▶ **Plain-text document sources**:
= = =

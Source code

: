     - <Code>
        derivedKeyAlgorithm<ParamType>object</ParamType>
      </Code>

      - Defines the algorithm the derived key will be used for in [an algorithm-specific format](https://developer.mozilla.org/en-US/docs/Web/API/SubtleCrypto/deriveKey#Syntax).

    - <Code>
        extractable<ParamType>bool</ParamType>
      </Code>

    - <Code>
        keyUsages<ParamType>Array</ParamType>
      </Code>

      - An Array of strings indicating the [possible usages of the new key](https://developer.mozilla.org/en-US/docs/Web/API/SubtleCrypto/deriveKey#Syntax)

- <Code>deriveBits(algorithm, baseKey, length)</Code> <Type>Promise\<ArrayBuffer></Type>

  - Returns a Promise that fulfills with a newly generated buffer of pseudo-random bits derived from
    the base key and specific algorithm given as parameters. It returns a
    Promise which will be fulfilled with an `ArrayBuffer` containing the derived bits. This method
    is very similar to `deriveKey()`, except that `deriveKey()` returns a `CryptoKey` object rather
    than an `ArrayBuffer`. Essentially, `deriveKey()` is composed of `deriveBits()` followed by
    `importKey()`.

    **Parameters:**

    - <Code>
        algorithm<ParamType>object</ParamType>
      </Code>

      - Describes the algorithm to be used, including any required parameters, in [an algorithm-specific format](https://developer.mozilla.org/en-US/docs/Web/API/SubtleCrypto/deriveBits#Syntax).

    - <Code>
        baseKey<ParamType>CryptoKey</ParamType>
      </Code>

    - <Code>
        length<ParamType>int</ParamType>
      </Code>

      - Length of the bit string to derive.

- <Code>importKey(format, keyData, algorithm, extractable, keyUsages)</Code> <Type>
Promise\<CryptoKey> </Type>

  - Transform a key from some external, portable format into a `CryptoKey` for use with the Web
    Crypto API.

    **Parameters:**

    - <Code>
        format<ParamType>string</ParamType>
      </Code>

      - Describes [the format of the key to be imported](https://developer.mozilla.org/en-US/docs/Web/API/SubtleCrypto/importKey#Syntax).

= = =

▶ **PROMPT**: Quote all the records. Keep every word exact.

▶ **THE COMPLETED TASK**:
Source code

:     - <Code>
        derivedKeyAlgorithm<ParamType>object</ParamType>
      </Code>

      - Defines the algorithm the derived key will be used for in [an algorithm-specific format](https://developer.mozilla.org/en-US/docs/Web/API/SubtleCrypto/deriveKey#Syntax).

    - <Code>
        extractable<ParamType>bool</ParamType>
      </Code>

    - <Code>
        keyUsages<ParamType>Array</ParamType>
      </Code>

      - An Array of strings indicating the [possible usages of the new key](https://developer.mozilla.org/en-US/docs/Web/API/SubtleCrypto/deriveKey#Syntax)

- <Code>deriveBits(algorithm, baseKey, length)</Code> <Type>Promise\<ArrayBuffer></Type>

  - Returns a Promise that fulfills with a newly generated buffer of pseudo-random bits derived from
    the base key and specific algorithm given as parameters. It returns a
    Promise which will be fulfilled with an `ArrayBuffer` containing the derived bits. This method
    is very similar to `deriveKey()`, except that `deriveKey()` returns a `CryptoKey` object rather
    than an `ArrayBuffer`. Essentially, `deriveKey()` is composed of `deriveBits()` followed by
    `importKey()`.

    **Parameters:**

    - <Code>
        algorithm<ParamType>object</ParamType>
      </Code>

      - Describes the algorithm to be used, including any required parameters, in [an algorithm-specific format](https://developer.mozilla.org/en-US/docs/Web/API/SubtleCrypto/deriveBits#Syntax).

    - <Code>
        baseKey<ParamType>CryptoKey</ParamType>
      </Code>

    - <Code>
        length<ParamType>int</ParamType>
      </Code>

      - Length of the bit string to derive.

- <Code>importKey(format, keyData, algorithm, extractable, keyUsages)</Code> <Type>
Promise\<CryptoKey> </Type>

  - Transform a key from some external, portable format into a `CryptoKey` for use with the Web
    Crypto API.

    **Parameters:**

    - <Code>
        format<ParamType>string</ParamType>
      </Code>

      - Describes [the format of the key to be imported](https://developer.mozilla.org/en-US/docs/Web/API/SubtleCrypto/importKey#Syntax).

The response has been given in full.